Lithuanian Name: Kupiskis Russian Name: Kupishki

Location: In the Ponevezh district in northeast Lithuania, a few miles northeast of Ponevezh.

Jewish population in 1939: 400 families

Jewish history: Kupishok was settled by Jews in the 17th century. On the way into Kupishok was the new Jewish cemetery and, near the town, was the old cemetery, where the names on the graves were no longer recognizable. Only a few old worn out tombstones told of a 300-year-old past. Kupishok was one of Lithuania's oldest Jewish settlements, and it is where I grew up.
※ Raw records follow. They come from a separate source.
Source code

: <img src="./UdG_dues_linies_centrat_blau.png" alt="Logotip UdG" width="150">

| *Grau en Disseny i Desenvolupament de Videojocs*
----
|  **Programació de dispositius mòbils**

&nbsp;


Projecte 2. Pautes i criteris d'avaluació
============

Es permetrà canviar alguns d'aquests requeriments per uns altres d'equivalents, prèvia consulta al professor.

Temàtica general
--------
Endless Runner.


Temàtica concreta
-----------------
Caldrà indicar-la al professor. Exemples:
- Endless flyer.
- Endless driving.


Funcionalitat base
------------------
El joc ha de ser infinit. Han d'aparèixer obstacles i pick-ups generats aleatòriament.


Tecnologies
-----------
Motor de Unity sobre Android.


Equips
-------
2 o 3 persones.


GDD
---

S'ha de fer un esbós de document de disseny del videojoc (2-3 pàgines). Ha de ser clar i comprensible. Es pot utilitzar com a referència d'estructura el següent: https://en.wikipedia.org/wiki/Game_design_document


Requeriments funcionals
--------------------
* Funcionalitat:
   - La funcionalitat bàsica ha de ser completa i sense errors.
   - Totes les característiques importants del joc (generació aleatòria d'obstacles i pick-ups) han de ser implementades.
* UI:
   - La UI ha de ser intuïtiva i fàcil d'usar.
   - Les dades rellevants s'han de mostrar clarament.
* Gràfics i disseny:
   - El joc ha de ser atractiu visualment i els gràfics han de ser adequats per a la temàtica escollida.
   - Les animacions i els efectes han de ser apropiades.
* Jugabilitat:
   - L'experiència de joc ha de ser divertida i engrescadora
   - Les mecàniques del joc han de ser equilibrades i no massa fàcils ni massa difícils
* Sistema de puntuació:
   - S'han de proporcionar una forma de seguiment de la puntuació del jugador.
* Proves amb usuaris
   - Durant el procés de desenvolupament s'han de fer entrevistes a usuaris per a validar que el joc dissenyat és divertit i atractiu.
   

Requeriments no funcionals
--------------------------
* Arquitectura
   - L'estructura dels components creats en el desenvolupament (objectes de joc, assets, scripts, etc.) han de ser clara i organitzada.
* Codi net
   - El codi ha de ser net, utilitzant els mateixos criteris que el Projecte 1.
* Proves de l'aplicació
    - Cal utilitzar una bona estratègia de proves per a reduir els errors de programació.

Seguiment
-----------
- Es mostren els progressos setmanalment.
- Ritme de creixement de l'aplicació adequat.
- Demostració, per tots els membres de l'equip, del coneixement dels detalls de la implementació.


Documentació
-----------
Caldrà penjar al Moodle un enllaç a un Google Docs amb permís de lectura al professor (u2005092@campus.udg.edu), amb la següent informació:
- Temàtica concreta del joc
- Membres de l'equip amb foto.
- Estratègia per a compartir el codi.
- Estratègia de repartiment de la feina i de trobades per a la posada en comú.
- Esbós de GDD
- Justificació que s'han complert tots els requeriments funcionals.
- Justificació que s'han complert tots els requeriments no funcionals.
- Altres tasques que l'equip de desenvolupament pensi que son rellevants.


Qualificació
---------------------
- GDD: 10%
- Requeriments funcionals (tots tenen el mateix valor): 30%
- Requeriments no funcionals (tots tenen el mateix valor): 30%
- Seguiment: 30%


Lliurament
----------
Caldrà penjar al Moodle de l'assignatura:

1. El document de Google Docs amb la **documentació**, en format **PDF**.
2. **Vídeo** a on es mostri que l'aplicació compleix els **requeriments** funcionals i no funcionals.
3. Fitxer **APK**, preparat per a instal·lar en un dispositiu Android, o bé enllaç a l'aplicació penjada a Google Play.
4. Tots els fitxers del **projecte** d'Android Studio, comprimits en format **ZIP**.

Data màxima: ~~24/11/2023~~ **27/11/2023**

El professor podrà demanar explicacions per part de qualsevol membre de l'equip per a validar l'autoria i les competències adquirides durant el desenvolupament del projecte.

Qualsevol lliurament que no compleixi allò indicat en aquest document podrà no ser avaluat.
Kupishok reveled in Jewish living, Jewish tradition, and Jewish knowledge. I will tell you what erev Shabbos - Friday - looked like. Early Friday morning the village peddlers would return from their rounds, daven (pray) with an early minyan (quorum), and rush off to the market to buy fish at Yudel the Fishman's before he ran out. Housewives were at home baking challah (braided loaves of bread). The scent of delicious Shabbos dishes wafted out into the streets. Soon you could see Jews rushing to the communal bathhouse to clean up for Shabbos. Immediately after noon, Rav Sender Falk was at his seat in the beis hamidrosh reciting Shir HaShirim (Song of Songs) with a beautiful tune. When I was a child in Kupishok, I would hide with the other children in the women's section and listen to Rav Falk's sweet nigun (melody). An hour before candlelighting a loud horn was blown at Chona the Miller's mill to announce that the Shabbos Queen's arrival was imminent, and it was time to close the shops. A second blast on the horn announced candle-lighting time. Menda the shamosh would stand in the marker, announcing "To synagogue!" Every window glowed with Shabbos illumination as the men and the boys streamed into houses of prayer.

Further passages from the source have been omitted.